**Task to complete:** Give back exactly the lines of the entries below from the line with "#### Destination" to the line with "### User Interface", inclusive, and only those.

[Document images with source code]
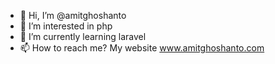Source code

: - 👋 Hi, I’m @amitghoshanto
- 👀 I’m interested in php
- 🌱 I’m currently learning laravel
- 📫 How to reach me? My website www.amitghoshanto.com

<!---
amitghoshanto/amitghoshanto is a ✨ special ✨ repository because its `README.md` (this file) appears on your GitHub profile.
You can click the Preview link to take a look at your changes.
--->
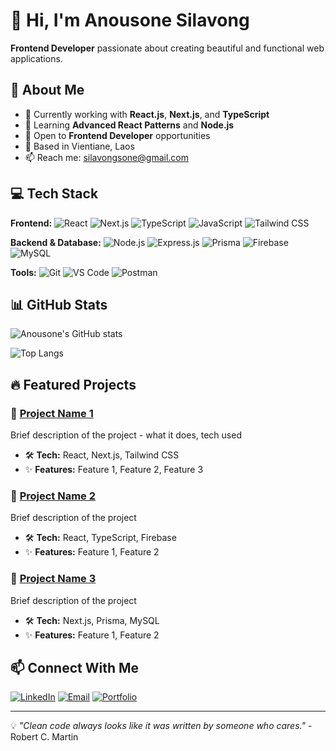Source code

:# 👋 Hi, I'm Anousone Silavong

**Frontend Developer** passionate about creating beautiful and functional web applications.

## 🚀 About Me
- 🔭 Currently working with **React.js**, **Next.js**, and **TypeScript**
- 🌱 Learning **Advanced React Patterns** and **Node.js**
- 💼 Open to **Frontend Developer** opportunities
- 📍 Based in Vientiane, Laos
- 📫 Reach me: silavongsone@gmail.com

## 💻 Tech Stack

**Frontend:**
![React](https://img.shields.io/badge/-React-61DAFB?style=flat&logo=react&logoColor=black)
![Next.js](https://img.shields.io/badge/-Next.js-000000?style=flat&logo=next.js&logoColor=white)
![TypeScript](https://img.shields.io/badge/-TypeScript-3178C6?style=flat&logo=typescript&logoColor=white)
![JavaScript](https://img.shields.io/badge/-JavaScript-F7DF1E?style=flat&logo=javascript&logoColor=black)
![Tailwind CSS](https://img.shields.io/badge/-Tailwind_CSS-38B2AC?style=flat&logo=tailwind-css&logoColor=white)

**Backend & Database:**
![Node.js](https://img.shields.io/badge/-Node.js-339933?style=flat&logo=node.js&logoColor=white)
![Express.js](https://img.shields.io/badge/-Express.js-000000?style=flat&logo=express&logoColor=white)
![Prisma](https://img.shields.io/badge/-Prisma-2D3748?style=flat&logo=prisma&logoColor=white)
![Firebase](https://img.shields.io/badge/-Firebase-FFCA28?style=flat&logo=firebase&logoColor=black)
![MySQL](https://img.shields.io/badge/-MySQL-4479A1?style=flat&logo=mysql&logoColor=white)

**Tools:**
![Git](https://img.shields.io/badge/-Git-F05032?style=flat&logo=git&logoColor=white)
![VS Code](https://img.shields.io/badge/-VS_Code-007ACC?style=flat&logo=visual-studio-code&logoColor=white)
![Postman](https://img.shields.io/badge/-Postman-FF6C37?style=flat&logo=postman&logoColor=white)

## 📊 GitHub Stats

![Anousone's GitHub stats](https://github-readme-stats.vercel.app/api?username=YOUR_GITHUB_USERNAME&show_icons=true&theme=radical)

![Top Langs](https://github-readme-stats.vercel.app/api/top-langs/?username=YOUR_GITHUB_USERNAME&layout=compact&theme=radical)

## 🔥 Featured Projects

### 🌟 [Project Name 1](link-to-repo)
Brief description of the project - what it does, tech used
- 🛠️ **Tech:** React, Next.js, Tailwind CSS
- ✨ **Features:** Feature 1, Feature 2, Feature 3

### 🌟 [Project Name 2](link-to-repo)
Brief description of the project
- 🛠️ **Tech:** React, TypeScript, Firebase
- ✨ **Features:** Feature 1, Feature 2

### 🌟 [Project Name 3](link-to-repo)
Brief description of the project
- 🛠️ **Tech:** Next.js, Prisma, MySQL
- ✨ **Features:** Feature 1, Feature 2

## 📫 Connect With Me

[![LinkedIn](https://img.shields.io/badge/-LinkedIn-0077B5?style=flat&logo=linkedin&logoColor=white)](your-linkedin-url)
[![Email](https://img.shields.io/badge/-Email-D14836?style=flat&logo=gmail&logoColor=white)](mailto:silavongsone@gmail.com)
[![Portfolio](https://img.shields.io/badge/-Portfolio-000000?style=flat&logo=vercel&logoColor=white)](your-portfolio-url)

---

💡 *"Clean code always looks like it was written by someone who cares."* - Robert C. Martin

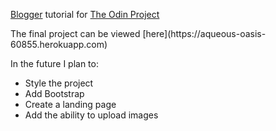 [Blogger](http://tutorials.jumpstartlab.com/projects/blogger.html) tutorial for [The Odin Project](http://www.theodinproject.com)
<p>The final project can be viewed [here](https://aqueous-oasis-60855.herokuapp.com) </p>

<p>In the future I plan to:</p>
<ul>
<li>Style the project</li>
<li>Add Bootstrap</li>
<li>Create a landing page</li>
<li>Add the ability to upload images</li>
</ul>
--
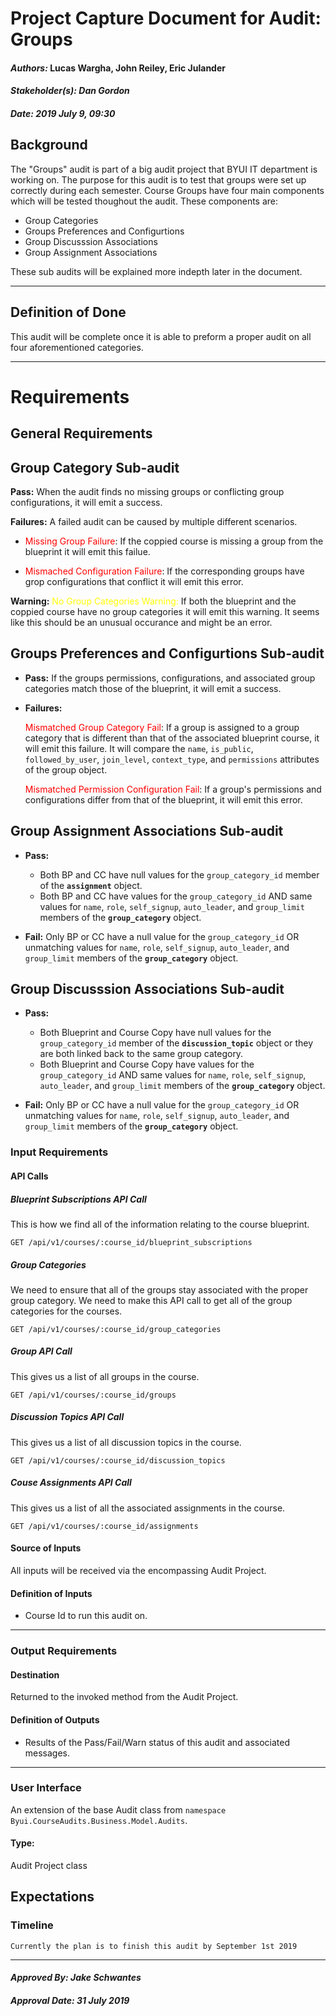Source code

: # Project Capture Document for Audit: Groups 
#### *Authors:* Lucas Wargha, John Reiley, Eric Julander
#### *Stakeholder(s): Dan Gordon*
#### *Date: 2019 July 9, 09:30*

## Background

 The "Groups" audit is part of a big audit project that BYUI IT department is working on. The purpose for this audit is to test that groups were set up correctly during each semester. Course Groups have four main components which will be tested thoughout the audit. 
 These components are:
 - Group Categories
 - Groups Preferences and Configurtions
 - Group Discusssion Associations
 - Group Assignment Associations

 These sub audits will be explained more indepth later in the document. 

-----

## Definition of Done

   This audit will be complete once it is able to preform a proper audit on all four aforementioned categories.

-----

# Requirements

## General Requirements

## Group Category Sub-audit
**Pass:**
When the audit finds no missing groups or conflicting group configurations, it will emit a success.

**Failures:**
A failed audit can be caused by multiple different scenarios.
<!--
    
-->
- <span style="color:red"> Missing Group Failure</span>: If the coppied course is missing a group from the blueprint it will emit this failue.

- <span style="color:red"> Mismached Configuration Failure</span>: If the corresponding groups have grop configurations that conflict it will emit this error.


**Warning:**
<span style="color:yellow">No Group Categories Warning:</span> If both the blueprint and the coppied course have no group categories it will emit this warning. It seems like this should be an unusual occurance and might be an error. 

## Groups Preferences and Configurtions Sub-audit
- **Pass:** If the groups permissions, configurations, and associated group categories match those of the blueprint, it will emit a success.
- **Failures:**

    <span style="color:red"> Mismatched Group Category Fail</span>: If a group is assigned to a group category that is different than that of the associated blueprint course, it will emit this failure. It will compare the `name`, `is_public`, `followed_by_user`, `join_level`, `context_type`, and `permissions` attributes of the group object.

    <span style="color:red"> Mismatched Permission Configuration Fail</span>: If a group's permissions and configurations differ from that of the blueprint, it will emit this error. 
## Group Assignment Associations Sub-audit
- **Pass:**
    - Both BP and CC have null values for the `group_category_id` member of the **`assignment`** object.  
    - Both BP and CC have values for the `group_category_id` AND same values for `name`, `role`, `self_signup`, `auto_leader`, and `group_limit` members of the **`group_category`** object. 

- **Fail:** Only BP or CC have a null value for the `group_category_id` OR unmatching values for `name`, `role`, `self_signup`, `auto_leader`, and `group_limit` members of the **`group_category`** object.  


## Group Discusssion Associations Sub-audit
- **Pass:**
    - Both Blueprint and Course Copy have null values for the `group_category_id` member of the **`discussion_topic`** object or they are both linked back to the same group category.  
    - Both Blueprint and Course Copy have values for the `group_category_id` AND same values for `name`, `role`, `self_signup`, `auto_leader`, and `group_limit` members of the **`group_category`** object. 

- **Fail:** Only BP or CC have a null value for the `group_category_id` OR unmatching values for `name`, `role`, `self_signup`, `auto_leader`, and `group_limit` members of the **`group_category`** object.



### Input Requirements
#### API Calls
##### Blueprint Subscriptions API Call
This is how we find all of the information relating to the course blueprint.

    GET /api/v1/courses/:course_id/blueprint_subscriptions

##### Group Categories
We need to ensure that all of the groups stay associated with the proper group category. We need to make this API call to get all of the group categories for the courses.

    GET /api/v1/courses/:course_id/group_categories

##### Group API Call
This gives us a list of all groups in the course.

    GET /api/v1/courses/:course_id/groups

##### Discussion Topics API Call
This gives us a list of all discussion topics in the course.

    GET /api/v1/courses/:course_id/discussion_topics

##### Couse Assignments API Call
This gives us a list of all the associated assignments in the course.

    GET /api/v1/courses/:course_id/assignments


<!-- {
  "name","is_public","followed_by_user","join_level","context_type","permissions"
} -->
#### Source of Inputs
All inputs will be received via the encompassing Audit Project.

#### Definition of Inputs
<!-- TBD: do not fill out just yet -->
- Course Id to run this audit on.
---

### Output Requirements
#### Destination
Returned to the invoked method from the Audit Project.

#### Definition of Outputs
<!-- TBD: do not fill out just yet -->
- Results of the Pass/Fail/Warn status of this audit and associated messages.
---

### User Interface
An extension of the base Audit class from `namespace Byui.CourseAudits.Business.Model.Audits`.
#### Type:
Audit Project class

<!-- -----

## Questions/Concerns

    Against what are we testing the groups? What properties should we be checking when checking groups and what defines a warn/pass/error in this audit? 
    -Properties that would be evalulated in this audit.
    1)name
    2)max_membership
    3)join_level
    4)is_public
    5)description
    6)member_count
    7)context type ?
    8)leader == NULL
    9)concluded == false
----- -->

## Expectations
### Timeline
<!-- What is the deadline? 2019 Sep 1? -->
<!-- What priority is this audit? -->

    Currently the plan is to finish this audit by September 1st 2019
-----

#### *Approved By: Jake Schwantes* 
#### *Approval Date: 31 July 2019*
* * *
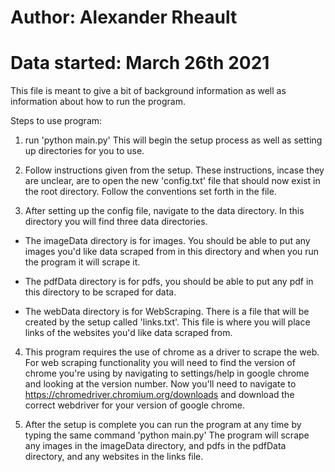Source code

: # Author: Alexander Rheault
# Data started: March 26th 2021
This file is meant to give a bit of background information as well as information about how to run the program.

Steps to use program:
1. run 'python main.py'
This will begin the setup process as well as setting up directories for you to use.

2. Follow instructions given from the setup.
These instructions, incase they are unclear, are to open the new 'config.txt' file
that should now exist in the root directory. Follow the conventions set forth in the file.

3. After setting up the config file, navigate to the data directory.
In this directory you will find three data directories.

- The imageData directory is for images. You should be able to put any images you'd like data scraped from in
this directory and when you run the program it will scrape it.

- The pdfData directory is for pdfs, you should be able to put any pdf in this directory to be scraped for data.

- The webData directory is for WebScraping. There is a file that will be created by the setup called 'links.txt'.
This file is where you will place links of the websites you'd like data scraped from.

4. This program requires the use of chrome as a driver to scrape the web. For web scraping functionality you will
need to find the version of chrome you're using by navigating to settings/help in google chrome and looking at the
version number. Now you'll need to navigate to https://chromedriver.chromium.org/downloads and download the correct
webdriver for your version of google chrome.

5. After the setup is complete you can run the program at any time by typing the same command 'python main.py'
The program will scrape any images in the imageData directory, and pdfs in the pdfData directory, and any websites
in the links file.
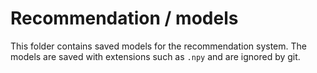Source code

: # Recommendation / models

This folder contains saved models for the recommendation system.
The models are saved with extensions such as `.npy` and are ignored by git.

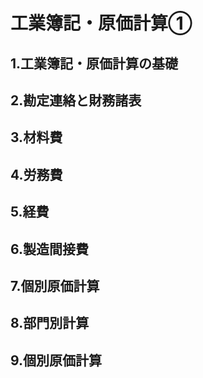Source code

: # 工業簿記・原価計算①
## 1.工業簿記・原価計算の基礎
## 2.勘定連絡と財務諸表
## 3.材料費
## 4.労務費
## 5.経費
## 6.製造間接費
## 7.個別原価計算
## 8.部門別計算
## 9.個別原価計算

**Response area:**
#### Destination
Returned to the invoked method from the Audit Project.

#### Definition of Outputs
<!-- TBD: do not fill out just yet -->
- Results of the Pass/Fail/Warn status of this audit and associated messages.
---

### User Interface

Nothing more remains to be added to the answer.